§ Task directions: Every single record needs to be restated word for word.

*** Opening of Information supplied ***

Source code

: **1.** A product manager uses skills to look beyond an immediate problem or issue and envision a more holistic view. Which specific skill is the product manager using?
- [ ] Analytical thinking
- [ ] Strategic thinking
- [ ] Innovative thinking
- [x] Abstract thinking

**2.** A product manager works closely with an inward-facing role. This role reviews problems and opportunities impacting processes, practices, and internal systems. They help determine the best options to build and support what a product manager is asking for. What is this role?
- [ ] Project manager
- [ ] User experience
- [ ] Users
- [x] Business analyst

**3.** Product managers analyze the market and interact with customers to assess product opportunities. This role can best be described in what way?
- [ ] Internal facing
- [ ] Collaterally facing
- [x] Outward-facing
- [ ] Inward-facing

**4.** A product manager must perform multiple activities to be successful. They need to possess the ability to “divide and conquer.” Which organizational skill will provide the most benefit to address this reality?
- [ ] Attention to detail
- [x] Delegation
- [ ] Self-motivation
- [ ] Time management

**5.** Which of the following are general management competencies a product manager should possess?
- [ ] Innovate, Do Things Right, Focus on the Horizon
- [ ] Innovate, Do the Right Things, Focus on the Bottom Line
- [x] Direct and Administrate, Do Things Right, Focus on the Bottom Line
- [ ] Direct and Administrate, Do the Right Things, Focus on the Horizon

*** Close of Information supplied ***

§ Solution for this exercise:
Source code

: **1.** A product manager uses skills to look beyond an immediate problem or issue and envision a more holistic view. Which specific skill is the product manager using?
- [ ] Analytical thinking
- [ ] Strategic thinking
- [ ] Innovative thinking
- [x] Abstract thinking

**2.** A product manager works closely with an inward-facing role. This role reviews problems and opportunities impacting processes, practices, and internal systems. They help determine the best options to build and support what a product manager is asking for. What is this role?
- [ ] Project manager
- [ ] User experience
- [ ] Users
- [x] Business analyst

**3.** Product managers analyze the market and interact with customers to assess product opportunities. This role can best be described in what way?
- [ ] Internal facing
- [ ] Collaterally facing
- [x] Outward-facing
- [ ] Inward-facing

**4.** A product manager must perform multiple activities to be successful. They need to possess the ability to “divide and conquer.” Which organizational skill will provide the most benefit to address this reality?
- [ ] Attention to detail
- [x] Delegation
- [ ] Self-motivation
- [ ] Time management

**5.** Which of the following are general management competencies a product manager should possess?
- [ ] Innovate, Do Things Right, Focus on the Horizon
- [ ] Innovate, Do the Right Things, Focus on the Bottom Line
- [x] Direct and Administrate, Do Things Right, Focus on the Bottom Line
- [ ] Direct and Administrate, Do the Right Things, Focus on the Horizon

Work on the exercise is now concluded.